Service level objectives (SLOs)
This page defines customer-facing reliability targets for the SREDSimplify production environment (prd). It is a living document: when architecture or traffic changes, update SLOs and linked runbooks together.
Scope
| Surface | Users | Notes |
|---|---|---|
| Web application (Next.js) | End customers and internal operators | Includes marketing pages and authenticated workspace |
| API (Spring Boot) | Web client and integrations | JWT on custom auth header per API contract |
| Python document service | Invoked from backend workflows | Long-running AI and document jobs |
Availability SLOs (draft)
These are targets until historical metrics back them; treat the percentages as design goals for alerting thresholds.
| Service | Monthly availability target | Measurement window |
|---|---|---|
| Web + API (synthetic or edge checks) | 99.5% | Rolling 30 days |
| Background document jobs | 99.0% | Job success rate over completed jobs |
Error budget (conceptual)
For a 99.5% monthly availability target, roughly 3.6 hours of combined outage budget exists per month. When burn is high:
- Triage with on-call or engineering lead.
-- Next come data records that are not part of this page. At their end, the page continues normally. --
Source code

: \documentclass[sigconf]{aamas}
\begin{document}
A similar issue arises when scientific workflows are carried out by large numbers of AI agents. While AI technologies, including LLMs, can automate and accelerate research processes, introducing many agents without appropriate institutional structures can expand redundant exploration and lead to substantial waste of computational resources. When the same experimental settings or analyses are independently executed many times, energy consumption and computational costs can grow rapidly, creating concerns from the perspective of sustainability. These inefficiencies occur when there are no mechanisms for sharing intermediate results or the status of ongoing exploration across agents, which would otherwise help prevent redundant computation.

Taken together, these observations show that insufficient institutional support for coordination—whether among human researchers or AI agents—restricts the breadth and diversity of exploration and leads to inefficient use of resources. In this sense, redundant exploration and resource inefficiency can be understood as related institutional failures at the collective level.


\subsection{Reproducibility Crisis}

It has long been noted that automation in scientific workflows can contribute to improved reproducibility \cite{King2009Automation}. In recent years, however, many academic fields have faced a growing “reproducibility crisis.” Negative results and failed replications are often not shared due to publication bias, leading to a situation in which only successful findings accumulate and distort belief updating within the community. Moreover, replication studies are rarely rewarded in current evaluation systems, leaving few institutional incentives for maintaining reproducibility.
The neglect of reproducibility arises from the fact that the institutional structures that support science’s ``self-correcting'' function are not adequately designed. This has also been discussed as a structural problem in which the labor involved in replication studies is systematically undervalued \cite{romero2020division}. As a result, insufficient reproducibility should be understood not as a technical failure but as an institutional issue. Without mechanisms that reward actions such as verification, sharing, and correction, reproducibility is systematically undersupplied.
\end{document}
- Open or update a tracking issue with customer impact.
- Link a postmortem if user-visible failure occurred (example).
Latency (draft)
| Path class | Target (p95) | Notes |
|---|---|---|
| Authenticated workspace shell | Under 2s TTFB at edge | Excludes long AI runs |
| Core REST mutations | Under 5s server-side | AI-heavy endpoints may use async patterns |
Document concrete probes and dashboards in your observability tool of choice; keep deep links out of this repo if they rotate frequently.
Dependencies that affect SLOs
- PostgreSQL — primary data store; see database runbooks from Architecture hub.
- Redis — quotas, auth tokens, rate limits; see Redis high memory.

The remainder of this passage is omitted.